Contudo, quatro magistrados já votaram a favor da cassação do diploma de todos os candidatos do PL à Assembleia Legislativa do Ceará – incluindo os quatro deputados eleitos pelo partido -, enquanto apenas dois foram contrários à cassação. No total, sete magistrados da Corte votam nos processos. 

Contudo,  caso confirmada a cassação de Dra. Silvana (PL), Carmelo Neto (PL), Alcides Fernandes (PL) e Marta Gonçalves (PL), além dos suplentes, só poderá ser efetivada apenas após análise do Tribunal Superior Eleitoral (TSE). 

Houve impasse quanto a um dos pedidos das partes investigantes no processo: a responsabilidade do presidente do PL Ceará e prefeito do Eusébio, Acilon Gonçalves

Entre os magistrados que votaram pela cassação da chapa – após julgada procedente a fraude à cota de gênero -, dois também concordaram com pedido de inelegibilidade por 8 anos de Acilon, enquanto outros dois foram contrários.

Em nota, o deputado estadual Carmelo Neto criticou a decisão parcial dos magistrados. Segundo ele, uma eventual cassação da chapa “fere a democracia e a decisão soberana” do povo. 

“A decisão que pode culminar na cassação da bancada do PL na Assembleia Legislativa do Ceará desrespeita a legitimidade do voto de quase 500 mil cearenses, sendo 43% destes destinados a candidatas mulheres, o dobro feito pelo PT, que nos acusa de fraude à cota de gênero, sob o falso pretexto de proteger candidaturas femininas”, escreveu o parlamentar. 

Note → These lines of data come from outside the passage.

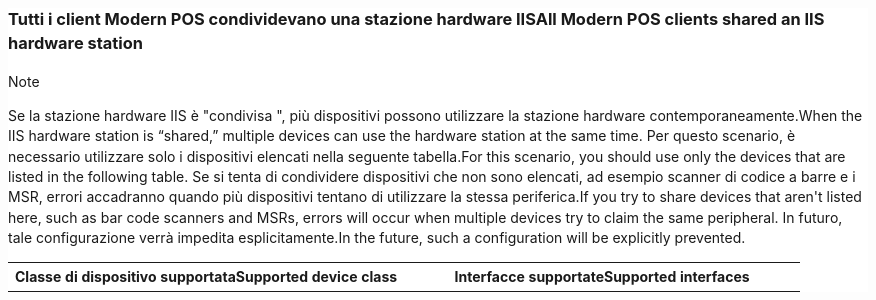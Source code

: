 ### <a name="all-modern-pos-clients-shared-an-iis-hardware-station"></a><span data-ttu-id="05c70-444">Tutti i client Modern POS condividevano una stazione hardware IIS</span><span class="sxs-lookup"><span data-stu-id="05c70-444">All Modern POS clients shared an IIS hardware station</span></span>

> [!NOTE]
> <span data-ttu-id="05c70-445">Se la stazione hardware IIS è "condivisa ", più dispositivi possono utilizzare la stazione hardware contemporaneamente.</span><span class="sxs-lookup"><span data-stu-id="05c70-445">When the IIS hardware station is “shared,” multiple devices can use the hardware station at the same time.</span></span> <span data-ttu-id="05c70-446">Per questo scenario, è necessario utilizzare solo i dispositivi elencati nella seguente tabella.</span><span class="sxs-lookup"><span data-stu-id="05c70-446">For this scenario, you should use only the devices that are listed in the following table.</span></span> <span data-ttu-id="05c70-447">Se si tenta di condividere dispositivi che non sono elencati, ad esempio scanner di codice a barre e i MSR, errori accadranno quando più dispositivi tentano di utilizzare la stessa periferica.</span><span class="sxs-lookup"><span data-stu-id="05c70-447">If you try to share devices that aren't listed here, such as bar code scanners and MSRs, errors will occur when multiple devices try to claim the same peripheral.</span></span> <span data-ttu-id="05c70-448">In futuro, tale configurazione verrà impedita esplicitamente.</span><span class="sxs-lookup"><span data-stu-id="05c70-448">In the future, such a configuration will be explicitly prevented.</span></span>

<table>
<colgroup>
<col width="50%" />
<col width="50%" />
</colgroup>
<thead>
<tr class="header">
<th><span data-ttu-id="05c70-449">Classe di dispositivo supportata</span><span class="sxs-lookup"><span data-stu-id="05c70-449">Supported device class</span></span></th>
<th><span data-ttu-id="05c70-450">Interfacce supportate</span><span class="sxs-lookup"><span data-stu-id="05c70-450">Supported interfaces</span></span></th>
</tr>
</thead>
<tbody>
<tr class="odd">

“Querem calar a oposição no Estado do Ceará para dar vez a deputados aliados do governo Elmano, que sequer foram eleitos pelo povo. Querem, inclusive, tirar na marra o mandato de duas mulheres eleitas para abrir vaga para homens. É um verdadeiro contrassenso”, segue o deputado, que adianta ainda que irá recorrer em uma eventual decisão desfavorável.

“Continuarei firme os meus trabalhos de fiscalização e de oposição ao governo petista. Não irão me calar e todos os dias faremos valer cada voto”, conclui.

Seis processos estavam sob julgamento do Tribunal Regional na sessão desta segunda-feira (15). Neles, eram apresentados indícios de candidaturas fictícias de mulheres na chapa de candidatos a deputado estadual.

Entre elas, a votação inexpressiva, a falta de atos de campanha eleitoral tanto virtual como presencialmente e a prestação de contas sem receitas ou gastos, por exemplo.  

No caso de duas candidatas, Maria Meirianne e Marlúcia Barroso, também houve declarações de ambas de que não houve consentimento para o registro de candidaturas – tendo o partido, segundo os depoimentos, utilizado a documentação e a foto apresentadas por elas quando foram candidatas a vereadora de Fortaleza em 2020.